### [Entries provided]
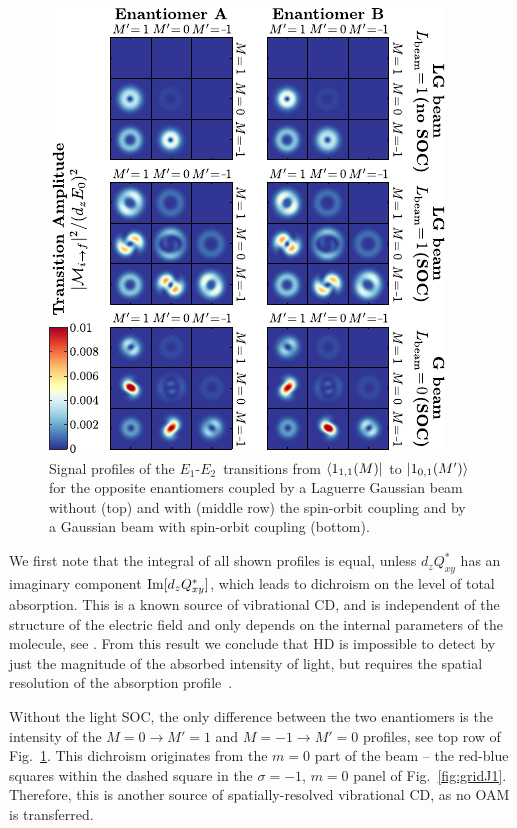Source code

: \documentclass[reprint,aps,prl,twocolumn,superscriptaddress,groupedaddress]{revtex4-2}
\newcommand{\eoet}{$E_1$-$E_2$}
\begin{document}
\begin{figure}[t!]
    \centering
    \includegraphics[width=1.0\columnwidth]{Figure2.pdf}
    \caption{Signal profiles of the \eoet ~transitions from $\bra{1_{1,1}(M)}$ to $\ket{1_{0,1}(M')}$ for the opposite enantiomers coupled by a Laguerre Gaussian beam without (top) and with (middle row) the spin-orbit coupling and by a Gaussian beam with spin-orbit coupling (bottom).}
    \label{fig:profiles}
\end{figure}

We first note that the integral of all shown profiles is equal, unless $d_zQ_{xy}^*$ has an imaginary component ${\rm Im}[d_zQ_{xy}^*]$, which leads to dichroism on the level of total absorption. This is a known source of vibrational CD, and is independent of the structure of the electric field and only depends on the internal parameters of the molecule, see \cite{Buckingham1971}. From this result we conclude that HD is impossible to detect by just the magnitude of the absorbed intensity of light, but requires the spatial resolution of the absorption profile~\cite{Loeffler2011}.

Without the light SOC, the only difference between the two enantiomers is the intensity of the $M=0\to M'=1$ and $M=-1\to M'=0$ profiles, see top row of Fig.~\ref{fig:profiles}. This dichroism originates from the $m=0$ part of the beam -- the red-blue squares within the dashed square in the $\sigma=-1$, $m=0$ panel of Fig.~\ref{fig:gridJ1}. Therefore, this is another source of spatially-resolved vibrational CD, as no OAM is transferred. 
\end{document}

### [Instructions to follow]
The lines holding the string "beam" are what is needed from the material above.

### [Exercise output]
    \caption{Signal profiles of the \eoet ~transitions from $\bra{1_{1,1}(M)}$ to $\ket{1_{0,1}(M')}$ for the opposite enantiomers coupled by a Laguerre Gaussian beam without (top) and with (middle row) the spin-orbit coupling and by a Gaussian beam with spin-orbit coupling (bottom).}
Without the light SOC, the only difference between the two enantiomers is the intensity of the $M=0\to M'=1$ and $M=-1\to M'=0$ profiles, see top row of Fig.~\ref{fig:profiles}. This dichroism originates from the $m=0$ part of the beam -- the red-blue squares within the dashed square in the $\sigma=-1$, $m=0$ panel of Fig.~\ref{fig:gridJ1}. Therefore, this is another source of spatially-resolved vibrational CD, as no OAM is transferred. 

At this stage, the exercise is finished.